10 ANS DE RECOMMANDATIONS DE SECURITE

En 10 ans de nombreuses recommandations ont été émises.

       Beaucoup ont été prises en compte :
  • équipement des grands navires d’enregistreurs de données de voyage « boîtes noires »,
  • inertage des navires citernes de moins de 20.000 tonnes transportant des marchandises dangereuses,
  • modification apportées par l’OMI aux fiches relatives au sucre et au DRI dans le recueil BC,
  • prise en compte des résultats des organismes d’enquête, dont le BEAmer, dans l’élaboration de la nouvelle Convention Internationale du Travail Maritime,
  • la mise en place d’alarmes voies d’eau à sécurité positive,
  • l’embarquement et le port du VFI (vêtement flottant individuel),
  • l’élaboration de la classe V-PRO en matière de radeaux de sauvetage,
  • le renforcement du MRCC de Nouméa.
       Aujourd’hui d’autres sont encore à satisfaire.

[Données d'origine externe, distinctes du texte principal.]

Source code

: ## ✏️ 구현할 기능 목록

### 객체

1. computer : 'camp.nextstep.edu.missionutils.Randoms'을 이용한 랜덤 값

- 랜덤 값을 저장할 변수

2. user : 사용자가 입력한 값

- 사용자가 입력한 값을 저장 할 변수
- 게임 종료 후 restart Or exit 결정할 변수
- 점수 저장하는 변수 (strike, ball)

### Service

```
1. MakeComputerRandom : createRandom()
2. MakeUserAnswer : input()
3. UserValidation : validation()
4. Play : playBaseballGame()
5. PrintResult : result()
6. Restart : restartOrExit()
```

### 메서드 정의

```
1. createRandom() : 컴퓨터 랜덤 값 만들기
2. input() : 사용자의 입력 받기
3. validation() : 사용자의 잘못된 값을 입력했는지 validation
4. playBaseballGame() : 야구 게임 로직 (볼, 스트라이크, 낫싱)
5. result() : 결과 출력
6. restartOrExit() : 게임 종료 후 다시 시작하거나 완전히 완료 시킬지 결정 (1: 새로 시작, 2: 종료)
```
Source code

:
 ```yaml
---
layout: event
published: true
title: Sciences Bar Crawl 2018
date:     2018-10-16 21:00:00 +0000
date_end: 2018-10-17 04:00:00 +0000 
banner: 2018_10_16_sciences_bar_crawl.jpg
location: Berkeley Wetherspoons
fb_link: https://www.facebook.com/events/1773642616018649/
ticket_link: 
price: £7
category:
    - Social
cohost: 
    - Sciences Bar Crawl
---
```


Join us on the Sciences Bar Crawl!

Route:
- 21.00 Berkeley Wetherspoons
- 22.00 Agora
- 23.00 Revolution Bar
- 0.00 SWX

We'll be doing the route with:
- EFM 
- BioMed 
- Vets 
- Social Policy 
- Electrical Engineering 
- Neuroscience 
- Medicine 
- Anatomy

Parmi celles-ci, le BEAmer tient particulièrement
  • à la priorité absolue de la veille nautique ;
  • au maintien des ouvertures en position fermée à la mer ;
  • à l’adaptation de la conduite des navires (pêche, plaisance) aux conditions de mer rencontrées ;
  • au port effectif des VFI ;
  • à la formation à la sécurité à la pêche ;
  • à la préparation des équipages aux situations d’urgence.